Debutto nella decorazione
I gemelli sono nati nel 1934. Il loro padre è morto quando i ragazzi avevano 12 anni e intorno all’età di 16 anni avevano già costituito il loro primo business: una piccola società di pittura e decorazione. Nel 1955 David Barclay sposa Zoe Newton, una ballerina che diventa poi una modella, molto apprezzata. È apparsa in spot televisivi per il Dairy Council come la ragazza immagine di «Drinka Pinta Milka Day». Zoe ha avuto altri due figli, Howard e Duncan, e ha dato la sua carriera di modella per concentrarsi sulla famiglia.
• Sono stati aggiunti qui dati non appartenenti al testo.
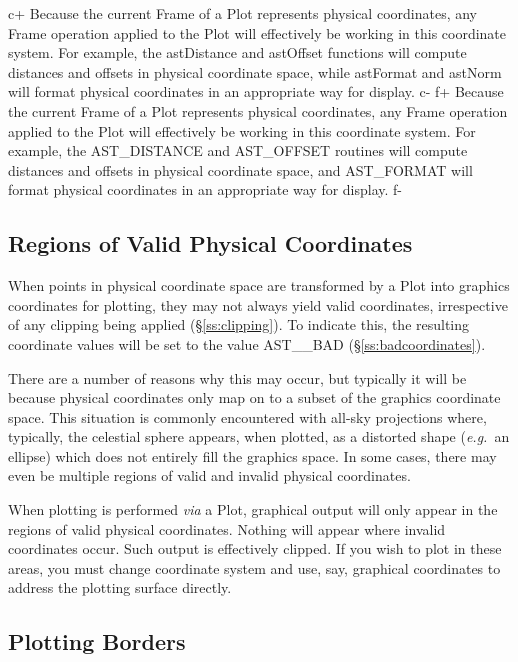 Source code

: \documentclass[twoside,11pt]{starlink}
\providecommand{\secref}[1]{\S\ref{#1}}
\begin{document}
c+
Because the current Frame of a Plot represents physical coordinates,
any Frame operation applied to the Plot will effectively be working in
this coordinate system. For example, the astDistance and astOffset
functions will compute distances and offsets in physical coordinate
space, while astFormat and astNorm will format physical coordinates in
an appropriate way for display.
c-
f+
Because the current Frame of a Plot represents physical coordinates,
any Frame operation applied to the Plot will effectively be working in
this coordinate system. For example, the AST\_DISTANCE and AST\_OFFSET
routines will compute distances and offsets in physical coordinate
space, and AST\_FORMAT will format physical coordinates in an
appropriate way for display.
f-

\subsection{\label{ss:validphysicalcoordinates}Regions of Valid Physical Coordinates}

When points in physical coordinate space are transformed by a Plot
into graphics coordinates for plotting, they may not always yield
valid coordinates, irrespective of any clipping being applied
(\secref{ss:clipping}). To indicate this, the resulting coordinate
values will be set to the value AST\_\_BAD
(\secref{ss:badcoordinates}).

There are a number of reasons why this may occur, but typically it
will be because physical coordinates only map on to a subset of the
graphics coordinate space. This situation is commonly encountered with
all-sky projections where, typically, the celestial sphere appears,
when plotted, as a distorted shape (\emph{e.g.}\ an ellipse) which
does not entirely fill the graphics space. In some cases, there may
even be multiple regions of valid and invalid physical coordinates.

When plotting is performed \emph{via} a Plot, graphical output will
only appear in the regions of valid physical coordinates. Nothing will
appear where invalid coordinates occur. Such output is effectively
clipped. If you wish to plot in these areas, you must change
coordinate system and use, say, graphical coordinates to address the
plotting surface directly.

\subsection{Plotting Borders}
\end{document}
Nel 1970, Sir Frederick sposa Hiroko Asada. Il figlio di lei, nato da un precedente matrimonio, Ko, segue l’esempio del patrigno e ora è un imprenditore di successo. I fratelli sono da sempre accusati di essere troppo elusivi e in un’intervista di qualche anno fa, la prima in 30 anni di attività, Sir David ha detto: «Oggi ci va di parlare perché siamo di buon umore. Non abbiamo nulla da nascondere ma teniamo molto alla privacy». Persino nel 1999, quando la Regina ha aperto i nuovi uffici a Scotsman, di loro proprietà, non fecero un grande discorso. «L’unico commento di Frederick Barclay, prima di salire sulla macchina dove lo aspettava il suo autista, è stato “la giornata è stata interessante”», aveva riportato il Daily Mail.

Fan della Tatcher
I Barclays non si sono mai lanciati in dichiarazioni esplicite in ambito politico, ma di certo sono stati molto vicino al primo ministro Margaret Thatcher che è stata ospite per mesi, prima della sua morte avvenuta nell’aprile del 2013, al Ritz di Londra. Pensieri condivisi, dunque, tra i gemelli Barclay e la Lady di Ferro, tra liberismo, conservatorismo e rigore. E isolazionismo. In linea coi tempi.